Ahora, imagine que se demora tres años. ¿Cuál sería su sensación?

Este sencillo ejemplo nos permite, muy rudimentariamente, introducirnos en el tedioso contexto de aquella espera que se nos hace interminable, como la que muchos sufrimos en un taco o cuando el metro se detiene entre cada estación. Ahora bien, si casos cotidianos como estos causarían la histeria de muchos lectores, ¿se lograría imaginar la angustia que experimenta una persona cuando le dicen que debe esperar uno, dos o tres años para operarse en el sistema de salud estatal?

Según cifras dadas a conocer por el Ministerio de Salud durante la semana recién pasada, hay casi un cuarto de millón de personas que esperan en promedio 491 días para realizarse una intervención quirúrgica no AUGE en los hospitales públicos. Los centros asistenciales con más pacientes en espera son de Temuco (16.810), Valdivia (15.095), Los Ángeles (10.356) y Viña del Mar (8.709). Los que presentan la mayor cantidad de días de espera son los de San Ramón (1.023), Independencia (850), Rancagua (745) y, nuevamente, Viña del Mar (727). Como se puede observar, no estamos hablando de un caso o dos, sino de un sistema que se encuentra en una crisis completa. De hecho, el Hospital Base San José de Osorno, que es el mejor de la lista, tiene una agotadora espera de 360 días en promedio para sus 5.028 pacientes.

 

Resuena con fuerza el contraste evidente entre las prioridades sociales y las prioridades de boutique de algunos políticos.

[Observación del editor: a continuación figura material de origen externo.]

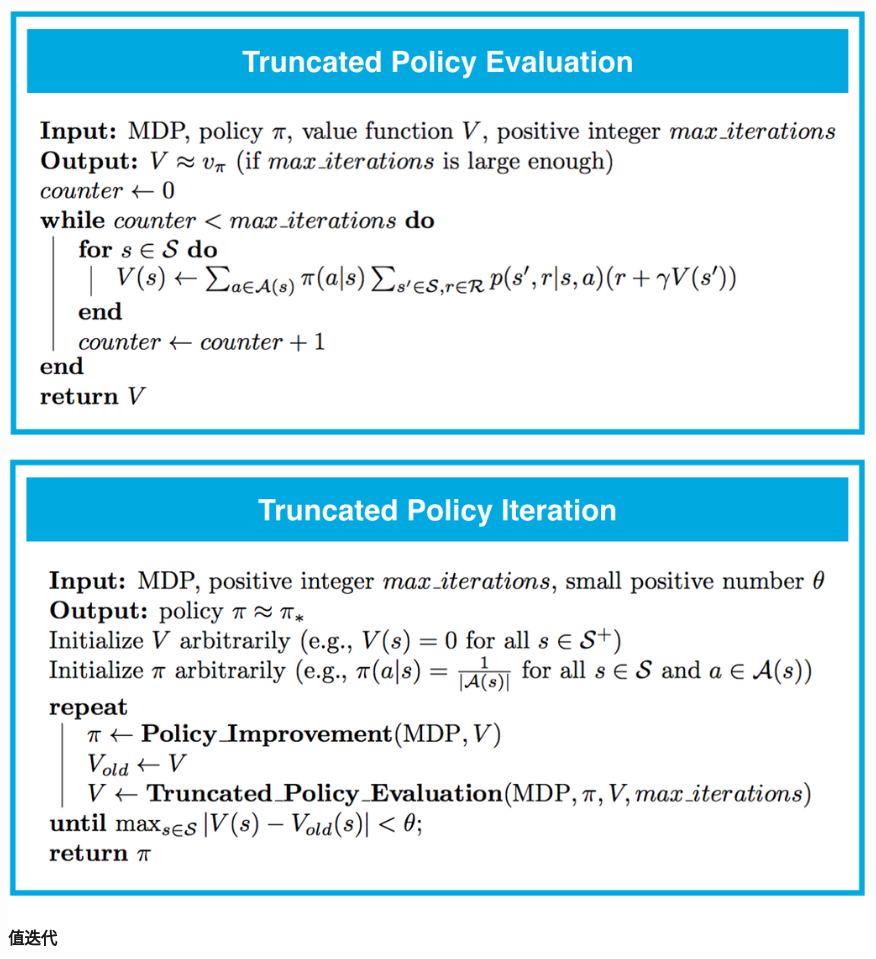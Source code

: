 ![img](../assets/media/uda-ml/qinghua/dongtaiguihua/26-i9.png)



![img](../assets/media/uda-ml/qinghua/dongtaiguihua/26-i10.png)



### 值迭代
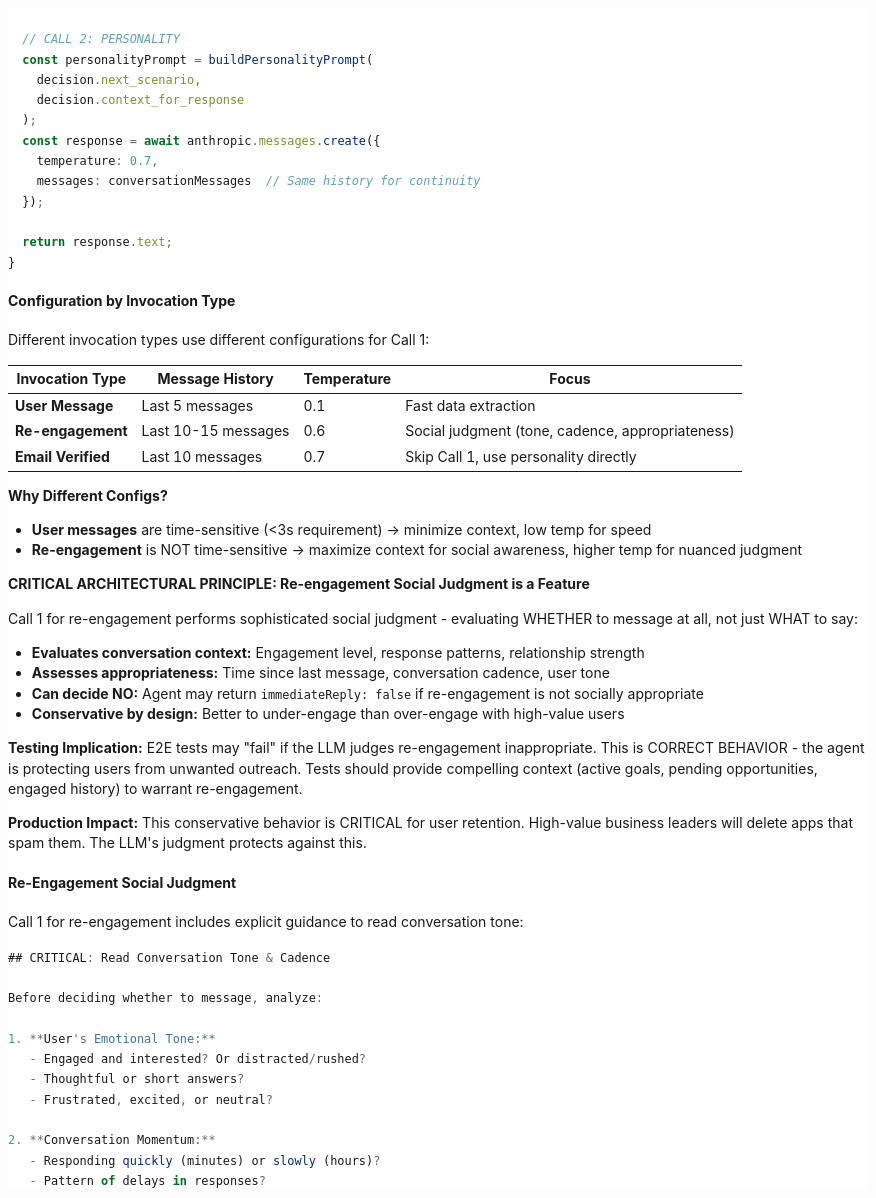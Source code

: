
 ```typescript

  // CALL 2: PERSONALITY
  const personalityPrompt = buildPersonalityPrompt(
    decision.next_scenario,
    decision.context_for_response
  );
  const response = await anthropic.messages.create({
    temperature: 0.7,
    messages: conversationMessages  // Same history for continuity
  });

  return response.text;
}
```

#### Configuration by Invocation Type

Different invocation types use different configurations for Call 1:

| Invocation Type | Message History | Temperature | Focus |
|-----------------|----------------|-------------|--------|
| **User Message** | Last 5 messages | 0.1 | Fast data extraction |
| **Re-engagement** | Last 10-15 messages | 0.6 | Social judgment (tone, cadence, appropriateness) |
| **Email Verified** | Last 10 messages | 0.7 | Skip Call 1, use personality directly |

**Why Different Configs?**
- **User messages** are time-sensitive (<3s requirement) → minimize context, low temp for speed
- **Re-engagement** is NOT time-sensitive → maximize context for social awareness, higher temp for nuanced judgment

**CRITICAL ARCHITECTURAL PRINCIPLE: Re-engagement Social Judgment is a Feature**

Call 1 for re-engagement performs sophisticated social judgment - evaluating WHETHER to message at all, not just WHAT to say:

- **Evaluates conversation context:** Engagement level, response patterns, relationship strength
- **Assesses appropriateness:** Time since last message, conversation cadence, user tone
- **Can decide NO:** Agent may return `immediateReply: false` if re-engagement is not socially appropriate
- **Conservative by design:** Better to under-engage than over-engage with high-value users

**Testing Implication:** E2E tests may "fail" if the LLM judges re-engagement inappropriate. This is CORRECT BEHAVIOR - the agent is protecting users from unwanted outreach. Tests should provide compelling context (active goals, pending opportunities, engaged history) to warrant re-engagement.

**Production Impact:** This conservative behavior is CRITICAL for user retention. High-value business leaders will delete apps that spam them. The LLM's judgment protects against this.

#### Re-Engagement Social Judgment

Call 1 for re-engagement includes explicit guidance to read conversation tone:

```typescript
## CRITICAL: Read Conversation Tone & Cadence

Before deciding whether to message, analyze:

1. **User's Emotional Tone:**
   - Engaged and interested? Or distracted/rushed?
   - Thoughtful or short answers?
   - Frustrated, excited, or neutral?

2. **Conversation Momentum:**
   - Responding quickly (minutes) or slowly (hours)?
   - Pattern of delays in responses?

```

Así las cosas, es fácil empatizar con la frustración que padecen cientos de miles de chilenos -muchos de los cuales no tienen otra alternativa que atenderse en el sistema sanitario del Estado- cuando se ven enfrentados a interminables esperas para realizarse una serie de cirugías que no cuentan con garantías explícitas de espera máxima, como las incorporadas en las patologías AUGE-GES. En este escenario, tiene todo el sentido del mundo que la abuelita con artrosis de rodilla severa que requiere de una cirugía de reemplazo con prótesis para aliviar su dolor, el paciente obeso mórbido que necesita una cirugía bariátrica para mejorar su calidad de vida, la mujer con enfermedad miomatosa que tiene indicación de una histerectomía para controlar su anemia y tantos otros casos más, muchas veces acompañan su sufrimiento con el amargo sentimiento de que por ser pobres están condenados a una eterna espera por una atención. Ya no será oportuna, ni siquiera digna.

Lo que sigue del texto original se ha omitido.